DATA TO USE
= = = = = = =

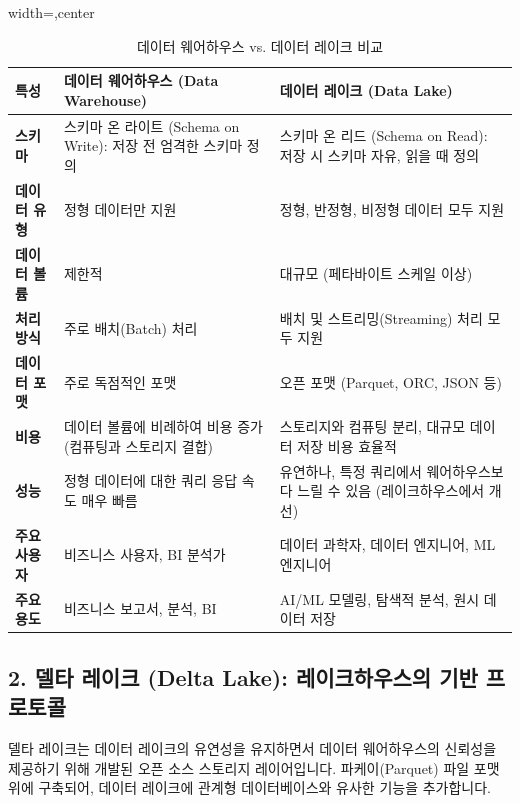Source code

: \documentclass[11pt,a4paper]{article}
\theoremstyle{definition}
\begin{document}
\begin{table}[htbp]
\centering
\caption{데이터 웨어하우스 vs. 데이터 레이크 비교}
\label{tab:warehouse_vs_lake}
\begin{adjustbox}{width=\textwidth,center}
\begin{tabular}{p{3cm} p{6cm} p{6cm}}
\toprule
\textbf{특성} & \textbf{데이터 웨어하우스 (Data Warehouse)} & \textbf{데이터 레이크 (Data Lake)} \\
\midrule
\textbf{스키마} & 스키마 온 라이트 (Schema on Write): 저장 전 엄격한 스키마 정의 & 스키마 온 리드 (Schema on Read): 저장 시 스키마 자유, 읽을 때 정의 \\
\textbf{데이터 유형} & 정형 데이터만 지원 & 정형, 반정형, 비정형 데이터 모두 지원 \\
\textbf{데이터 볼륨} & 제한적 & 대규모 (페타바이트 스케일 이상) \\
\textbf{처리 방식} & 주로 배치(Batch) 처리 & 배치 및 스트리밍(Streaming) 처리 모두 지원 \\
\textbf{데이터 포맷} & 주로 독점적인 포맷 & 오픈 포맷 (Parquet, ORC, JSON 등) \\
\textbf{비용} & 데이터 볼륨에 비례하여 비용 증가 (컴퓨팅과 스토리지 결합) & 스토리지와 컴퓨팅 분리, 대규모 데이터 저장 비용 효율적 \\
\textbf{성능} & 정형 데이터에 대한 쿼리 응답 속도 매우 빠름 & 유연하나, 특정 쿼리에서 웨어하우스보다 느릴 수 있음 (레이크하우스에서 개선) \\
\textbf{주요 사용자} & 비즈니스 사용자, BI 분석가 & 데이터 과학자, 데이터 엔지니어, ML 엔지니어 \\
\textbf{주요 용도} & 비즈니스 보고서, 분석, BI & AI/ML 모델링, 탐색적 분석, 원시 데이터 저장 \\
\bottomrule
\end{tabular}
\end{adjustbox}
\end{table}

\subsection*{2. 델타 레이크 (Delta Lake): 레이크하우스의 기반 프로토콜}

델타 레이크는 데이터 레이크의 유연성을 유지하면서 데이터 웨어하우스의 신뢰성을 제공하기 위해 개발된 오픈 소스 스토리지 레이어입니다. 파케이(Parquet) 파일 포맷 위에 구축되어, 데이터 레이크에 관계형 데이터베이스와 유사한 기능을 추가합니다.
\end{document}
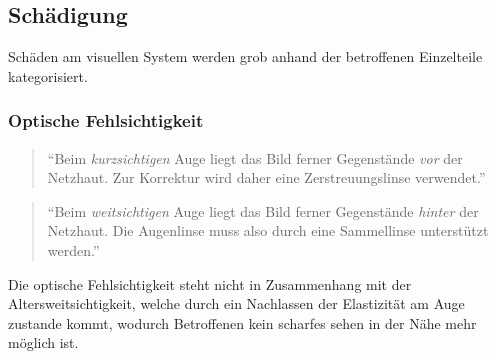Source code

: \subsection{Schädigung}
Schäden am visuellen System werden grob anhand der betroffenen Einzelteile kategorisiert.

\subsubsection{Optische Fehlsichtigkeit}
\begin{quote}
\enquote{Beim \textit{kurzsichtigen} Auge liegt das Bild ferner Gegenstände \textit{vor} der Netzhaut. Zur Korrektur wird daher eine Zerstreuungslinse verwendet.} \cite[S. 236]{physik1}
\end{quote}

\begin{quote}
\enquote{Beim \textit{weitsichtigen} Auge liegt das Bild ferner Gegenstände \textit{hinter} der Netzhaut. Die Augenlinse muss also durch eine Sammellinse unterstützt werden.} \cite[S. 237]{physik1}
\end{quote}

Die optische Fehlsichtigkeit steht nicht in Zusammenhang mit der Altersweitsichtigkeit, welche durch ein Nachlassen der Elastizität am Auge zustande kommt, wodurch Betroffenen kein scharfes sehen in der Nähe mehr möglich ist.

= = = = = = =

WORK ITEM
The expected result is every line from the material above that includes "begin".

EXERCISE ANSWER
\begin{document}
\begin{table}[htbp]
\begin{adjustbox}{width=\textwidth,center}
\begin{tabular}{p{3cm} p{6cm} p{6cm}}
\begin{quote}
\begin{quote}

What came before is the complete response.